▸ **DATA**
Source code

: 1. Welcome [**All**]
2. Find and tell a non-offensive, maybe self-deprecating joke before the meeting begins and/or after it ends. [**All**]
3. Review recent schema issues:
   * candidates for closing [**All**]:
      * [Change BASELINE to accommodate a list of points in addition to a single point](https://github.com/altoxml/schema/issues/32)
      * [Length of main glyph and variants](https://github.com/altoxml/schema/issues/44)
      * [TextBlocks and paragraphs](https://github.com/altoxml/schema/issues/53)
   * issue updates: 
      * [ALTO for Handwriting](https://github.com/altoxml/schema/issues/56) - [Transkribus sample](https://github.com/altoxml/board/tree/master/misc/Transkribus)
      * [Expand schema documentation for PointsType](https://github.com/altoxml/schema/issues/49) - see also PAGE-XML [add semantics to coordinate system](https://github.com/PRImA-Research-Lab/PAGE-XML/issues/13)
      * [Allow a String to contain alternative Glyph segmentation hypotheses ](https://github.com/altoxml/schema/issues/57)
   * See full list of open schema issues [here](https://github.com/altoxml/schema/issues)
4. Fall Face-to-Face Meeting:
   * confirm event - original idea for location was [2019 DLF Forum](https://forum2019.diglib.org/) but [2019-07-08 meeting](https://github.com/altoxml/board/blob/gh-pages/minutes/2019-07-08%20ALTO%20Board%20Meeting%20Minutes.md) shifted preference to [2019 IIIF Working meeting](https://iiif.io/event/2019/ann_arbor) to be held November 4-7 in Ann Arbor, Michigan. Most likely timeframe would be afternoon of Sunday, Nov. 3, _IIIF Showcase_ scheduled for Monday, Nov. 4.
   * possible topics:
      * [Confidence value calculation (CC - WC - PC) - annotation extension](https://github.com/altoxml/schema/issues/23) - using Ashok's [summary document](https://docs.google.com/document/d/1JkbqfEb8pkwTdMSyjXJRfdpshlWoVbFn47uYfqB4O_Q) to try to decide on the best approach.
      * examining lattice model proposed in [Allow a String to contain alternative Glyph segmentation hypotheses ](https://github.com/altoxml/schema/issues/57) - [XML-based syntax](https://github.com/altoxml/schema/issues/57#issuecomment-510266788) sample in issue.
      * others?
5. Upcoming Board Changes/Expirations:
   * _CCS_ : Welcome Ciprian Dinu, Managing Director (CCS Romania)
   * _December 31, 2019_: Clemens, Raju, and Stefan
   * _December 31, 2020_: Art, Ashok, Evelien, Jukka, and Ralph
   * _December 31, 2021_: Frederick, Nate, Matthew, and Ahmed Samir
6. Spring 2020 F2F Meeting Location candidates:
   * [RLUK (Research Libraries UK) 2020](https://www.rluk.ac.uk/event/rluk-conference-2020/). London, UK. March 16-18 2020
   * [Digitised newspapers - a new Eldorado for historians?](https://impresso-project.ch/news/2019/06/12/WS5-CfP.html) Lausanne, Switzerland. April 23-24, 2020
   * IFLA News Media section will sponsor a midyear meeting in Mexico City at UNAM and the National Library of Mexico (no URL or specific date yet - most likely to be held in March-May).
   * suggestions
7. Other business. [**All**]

▸ **YOUR INSTRUCTIONS**
Within the material above, output exactly the lines from the one with "Jukka, and Ralph" through the one with "6. Spring 2020", end lines included, and nothing besides.

▸ **SOLUTION FOR THIS PROBLEM**
   * _December 31, 2020_: Art, Ashok, Evelien, Jukka, and Ralph
   * _December 31, 2021_: Frederick, Nate, Matthew, and Ahmed Samir
6. Spring 2020 F2F Meeting Location candidates:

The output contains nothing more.